- **What you have to do**
Would you please copy out each entry exactly?

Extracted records
-=-=-
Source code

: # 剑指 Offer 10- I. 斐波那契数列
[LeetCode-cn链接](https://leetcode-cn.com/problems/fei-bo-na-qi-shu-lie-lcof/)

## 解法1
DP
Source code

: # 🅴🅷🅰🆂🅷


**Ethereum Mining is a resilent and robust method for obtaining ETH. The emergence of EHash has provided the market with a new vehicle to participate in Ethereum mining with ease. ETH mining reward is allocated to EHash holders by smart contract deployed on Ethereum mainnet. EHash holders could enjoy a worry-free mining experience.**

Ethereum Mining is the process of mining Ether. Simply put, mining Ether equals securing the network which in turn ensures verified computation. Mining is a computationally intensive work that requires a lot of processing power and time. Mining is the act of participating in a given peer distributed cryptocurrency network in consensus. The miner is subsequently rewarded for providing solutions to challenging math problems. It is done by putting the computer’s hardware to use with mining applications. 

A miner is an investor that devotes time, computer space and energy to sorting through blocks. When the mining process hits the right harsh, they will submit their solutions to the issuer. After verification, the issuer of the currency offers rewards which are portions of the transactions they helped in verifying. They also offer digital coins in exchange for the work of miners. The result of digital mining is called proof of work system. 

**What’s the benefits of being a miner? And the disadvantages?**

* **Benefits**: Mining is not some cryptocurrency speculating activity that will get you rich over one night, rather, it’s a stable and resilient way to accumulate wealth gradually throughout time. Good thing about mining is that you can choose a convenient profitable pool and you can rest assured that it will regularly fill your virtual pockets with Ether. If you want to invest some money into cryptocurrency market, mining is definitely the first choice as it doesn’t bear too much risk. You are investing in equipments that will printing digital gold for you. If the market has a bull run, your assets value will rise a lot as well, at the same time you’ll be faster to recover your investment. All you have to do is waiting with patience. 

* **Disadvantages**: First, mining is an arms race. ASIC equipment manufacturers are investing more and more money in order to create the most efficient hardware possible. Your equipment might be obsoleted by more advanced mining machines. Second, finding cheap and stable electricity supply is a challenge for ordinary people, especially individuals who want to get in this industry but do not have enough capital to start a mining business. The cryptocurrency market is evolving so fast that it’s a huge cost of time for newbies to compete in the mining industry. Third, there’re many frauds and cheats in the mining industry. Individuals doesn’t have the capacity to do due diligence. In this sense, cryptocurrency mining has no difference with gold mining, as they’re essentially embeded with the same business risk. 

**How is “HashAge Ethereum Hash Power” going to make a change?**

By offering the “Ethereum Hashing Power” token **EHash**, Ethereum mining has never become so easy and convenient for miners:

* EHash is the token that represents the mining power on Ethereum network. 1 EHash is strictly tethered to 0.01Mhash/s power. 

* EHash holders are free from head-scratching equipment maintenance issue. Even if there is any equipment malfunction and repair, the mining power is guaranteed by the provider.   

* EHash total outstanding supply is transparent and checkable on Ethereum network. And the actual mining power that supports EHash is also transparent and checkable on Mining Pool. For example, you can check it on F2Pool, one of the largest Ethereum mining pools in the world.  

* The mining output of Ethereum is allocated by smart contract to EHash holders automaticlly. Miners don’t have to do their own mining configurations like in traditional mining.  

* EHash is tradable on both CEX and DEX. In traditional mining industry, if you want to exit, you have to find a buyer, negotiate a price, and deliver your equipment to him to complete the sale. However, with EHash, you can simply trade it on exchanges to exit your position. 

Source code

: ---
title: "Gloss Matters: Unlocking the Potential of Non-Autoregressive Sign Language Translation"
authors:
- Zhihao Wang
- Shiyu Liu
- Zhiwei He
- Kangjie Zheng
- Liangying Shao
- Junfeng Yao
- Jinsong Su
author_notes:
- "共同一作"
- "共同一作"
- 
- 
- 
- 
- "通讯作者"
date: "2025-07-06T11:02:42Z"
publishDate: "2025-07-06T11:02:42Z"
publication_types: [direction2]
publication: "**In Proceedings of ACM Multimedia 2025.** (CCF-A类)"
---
-=-=-
- **Final answer**
Source code

: # 剑指 Offer 10- I. 斐波那契数列
[LeetCode-cn链接](https://leetcode-cn.com/problems/fei-bo-na-qi-shu-lie-lcof/)

## 解法1
DP
Source code

: # 🅴🅷🅰🆂🅷


**Ethereum Mining is a resilent and robust method for obtaining ETH. The emergence of EHash has provided the market with a new vehicle to participate in Ethereum mining with ease. ETH mining reward is allocated to EHash holders by smart contract deployed on Ethereum mainnet. EHash holders could enjoy a worry-free mining experience.**

Ethereum Mining is the process of mining Ether. Simply put, mining Ether equals securing the network which in turn ensures verified computation. Mining is a computationally intensive work that requires a lot of processing power and time. Mining is the act of participating in a given peer distributed cryptocurrency network in consensus. The miner is subsequently rewarded for providing solutions to challenging math problems. It is done by putting the computer’s hardware to use with mining applications. 

A miner is an investor that devotes time, computer space and energy to sorting through blocks. When the mining process hits the right harsh, they will submit their solutions to the issuer. After verification, the issuer of the currency offers rewards which are portions of the transactions they helped in verifying. They also offer digital coins in exchange for the work of miners. The result of digital mining is called proof of work system. 

**What’s the benefits of being a miner? And the disadvantages?**

* **Benefits**: Mining is not some cryptocurrency speculating activity that will get you rich over one night, rather, it’s a stable and resilient way to accumulate wealth gradually throughout time. Good thing about mining is that you can choose a convenient profitable pool and you can rest assured that it will regularly fill your virtual pockets with Ether. If you want to invest some money into cryptocurrency market, mining is definitely the first choice as it doesn’t bear too much risk. You are investing in equipments that will printing digital gold for you. If the market has a bull run, your assets value will rise a lot as well, at the same time you’ll be faster to recover your investment. All you have to do is waiting with patience. 

* **Disadvantages**: First, mining is an arms race. ASIC equipment manufacturers are investing more and more money in order to create the most efficient hardware possible. Your equipment might be obsoleted by more advanced mining machines. Second, finding cheap and stable electricity supply is a challenge for ordinary people, especially individuals who want to get in this industry but do not have enough capital to start a mining business. The cryptocurrency market is evolving so fast that it’s a huge cost of time for newbies to compete in the mining industry. Third, there’re many frauds and cheats in the mining industry. Individuals doesn’t have the capacity to do due diligence. In this sense, cryptocurrency mining has no difference with gold mining, as they’re essentially embeded with the same business risk. 

**How is “HashAge Ethereum Hash Power” going to make a change?**

By offering the “Ethereum Hashing Power” token **EHash**, Ethereum mining has never become so easy and convenient for miners:

* EHash is the token that represents the mining power on Ethereum network. 1 EHash is strictly tethered to 0.01Mhash/s power. 

* EHash holders are free from head-scratching equipment maintenance issue. Even if there is any equipment malfunction and repair, the mining power is guaranteed by the provider.   

* EHash total outstanding supply is transparent and checkable on Ethereum network. And the actual mining power that supports EHash is also transparent and checkable on Mining Pool. For example, you can check it on F2Pool, one of the largest Ethereum mining pools in the world.  

* The mining output of Ethereum is allocated by smart contract to EHash holders automaticlly. Miners don’t have to do their own mining configurations like in traditional mining.  

* EHash is tradable on both CEX and DEX. In traditional mining industry, if you want to exit, you have to find a buyer, negotiate a price, and deliver your equipment to him to complete the sale. However, with EHash, you can simply trade it on exchanges to exit your position. 

Source code

: ---
title: "Gloss Matters: Unlocking the Potential of Non-Autoregressive Sign Language Translation"
authors:
- Zhihao Wang
- Shiyu Liu
- Zhiwei He
- Kangjie Zheng
- Liangying Shao
- Junfeng Yao
- Jinsong Su
author_notes:
- "共同一作"
- "共同一作"
- 
- 
- 
- 
- "通讯作者"
date: "2025-07-06T11:02:42Z"
publishDate: "2025-07-06T11:02:42Z"
publication_types: [direction2]
publication: "**In Proceedings of ACM Multimedia 2025.** (CCF-A类)"
---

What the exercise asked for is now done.